No going back on promises made in EU-UK Brexit agreement, warns Barnier
There must be "no going back" on the Brexit agreement struck between the EU and UK last week on citizens' rights, the status of the Irish border and Britain's £39 billion divorce bill, Michel Barnier has said.
The EU's chief negotiator was speaking as MEPs voiced concern over Brexit Secretary David Davis's suggestion that the joint report agreed by Prime Minister Theresa May and European Commission president Jean-Claude Juncker on Friday was "a statement of intent" rather than a legally binding document.
MEPs in Strasbourg gave their overwhelming support, by 556 votes to 62, for negotiations to move on to their second phase, dealing with trade and the transition to a new post-Brexit relationship.

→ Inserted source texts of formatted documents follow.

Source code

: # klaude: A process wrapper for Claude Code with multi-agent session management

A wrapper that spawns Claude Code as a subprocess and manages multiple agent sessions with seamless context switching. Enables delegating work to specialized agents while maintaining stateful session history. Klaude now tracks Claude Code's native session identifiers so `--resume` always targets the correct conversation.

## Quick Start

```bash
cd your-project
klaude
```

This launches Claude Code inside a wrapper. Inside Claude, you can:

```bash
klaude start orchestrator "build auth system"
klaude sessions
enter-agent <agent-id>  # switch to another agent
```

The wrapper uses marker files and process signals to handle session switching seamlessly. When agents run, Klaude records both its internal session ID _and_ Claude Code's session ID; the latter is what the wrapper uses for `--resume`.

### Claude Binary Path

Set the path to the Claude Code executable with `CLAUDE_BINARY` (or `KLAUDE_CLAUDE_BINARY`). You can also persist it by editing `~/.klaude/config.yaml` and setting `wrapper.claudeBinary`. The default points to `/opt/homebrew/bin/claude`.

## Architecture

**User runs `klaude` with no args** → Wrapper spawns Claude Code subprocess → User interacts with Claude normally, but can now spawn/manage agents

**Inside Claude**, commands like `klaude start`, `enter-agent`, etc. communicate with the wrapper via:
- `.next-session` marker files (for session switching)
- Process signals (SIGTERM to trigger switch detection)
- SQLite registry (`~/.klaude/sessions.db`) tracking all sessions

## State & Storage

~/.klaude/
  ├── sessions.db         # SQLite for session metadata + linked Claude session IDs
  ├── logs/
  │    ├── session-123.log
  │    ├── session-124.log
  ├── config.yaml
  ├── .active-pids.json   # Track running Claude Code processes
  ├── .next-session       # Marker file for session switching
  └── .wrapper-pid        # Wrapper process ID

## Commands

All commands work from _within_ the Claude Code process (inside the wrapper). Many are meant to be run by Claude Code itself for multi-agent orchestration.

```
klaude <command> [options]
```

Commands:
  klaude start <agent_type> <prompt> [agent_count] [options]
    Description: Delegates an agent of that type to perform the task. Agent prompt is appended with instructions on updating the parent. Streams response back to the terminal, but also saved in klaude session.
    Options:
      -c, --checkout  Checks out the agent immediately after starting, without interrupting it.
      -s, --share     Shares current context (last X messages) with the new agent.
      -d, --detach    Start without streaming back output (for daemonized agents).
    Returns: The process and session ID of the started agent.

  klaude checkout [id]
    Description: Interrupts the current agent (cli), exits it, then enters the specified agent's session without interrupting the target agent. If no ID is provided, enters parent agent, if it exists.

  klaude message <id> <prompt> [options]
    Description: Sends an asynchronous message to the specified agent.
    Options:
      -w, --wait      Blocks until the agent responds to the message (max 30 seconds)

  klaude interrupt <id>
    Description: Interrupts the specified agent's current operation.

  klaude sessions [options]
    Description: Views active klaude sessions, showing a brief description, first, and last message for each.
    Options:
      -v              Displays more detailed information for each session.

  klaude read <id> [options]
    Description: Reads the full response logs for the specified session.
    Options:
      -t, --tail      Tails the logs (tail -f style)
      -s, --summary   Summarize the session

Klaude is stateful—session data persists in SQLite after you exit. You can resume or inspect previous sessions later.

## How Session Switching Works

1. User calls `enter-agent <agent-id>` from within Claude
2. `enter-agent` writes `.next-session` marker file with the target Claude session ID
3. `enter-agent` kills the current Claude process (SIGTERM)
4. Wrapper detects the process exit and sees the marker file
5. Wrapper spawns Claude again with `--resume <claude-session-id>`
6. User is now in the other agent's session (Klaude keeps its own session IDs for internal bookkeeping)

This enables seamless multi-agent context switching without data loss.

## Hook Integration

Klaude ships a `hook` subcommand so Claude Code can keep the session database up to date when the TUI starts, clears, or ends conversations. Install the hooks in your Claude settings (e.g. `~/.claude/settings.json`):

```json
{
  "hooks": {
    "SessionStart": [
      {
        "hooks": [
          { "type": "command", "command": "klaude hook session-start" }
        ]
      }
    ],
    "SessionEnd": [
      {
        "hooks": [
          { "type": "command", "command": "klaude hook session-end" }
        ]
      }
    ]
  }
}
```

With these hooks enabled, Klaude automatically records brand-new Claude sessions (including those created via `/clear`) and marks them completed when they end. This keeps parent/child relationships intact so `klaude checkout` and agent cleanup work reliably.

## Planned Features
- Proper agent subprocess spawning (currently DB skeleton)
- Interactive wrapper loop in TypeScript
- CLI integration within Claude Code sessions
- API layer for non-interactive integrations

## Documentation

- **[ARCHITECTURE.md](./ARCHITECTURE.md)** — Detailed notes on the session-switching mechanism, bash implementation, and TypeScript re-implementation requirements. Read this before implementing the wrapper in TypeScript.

But the motion they passed included a warning that Mr Davis's comments risked undermining the good faith built up in negotiations and said trade talks could only continue if the UK Government "fully respects" the commitments in last week's report.
Leaders of the 27 remaining EU states are now expected to agree at a Brussels summit on Friday that the second phase can begin.
However, a leaked copy of draft guidelines to be discussed at the European Council summit, obtained by the Financial Times, suggests that this will not trigger an immediate start to trade negotiations.
The document indicated that trade talks may not begin until March 2018, with work in the first three months of next year focusing on Mrs May's request for an "implementation period" of around two years following the official date of Brexit in March 2019.
The document suggests that during this transitional period stretching to 2021, the UK will have to comply fully with EU trade policy and not strike its own deals, even though it is due to fall out of EU agreements with more than 50 other nations when it leaves in 2019, reported the FT.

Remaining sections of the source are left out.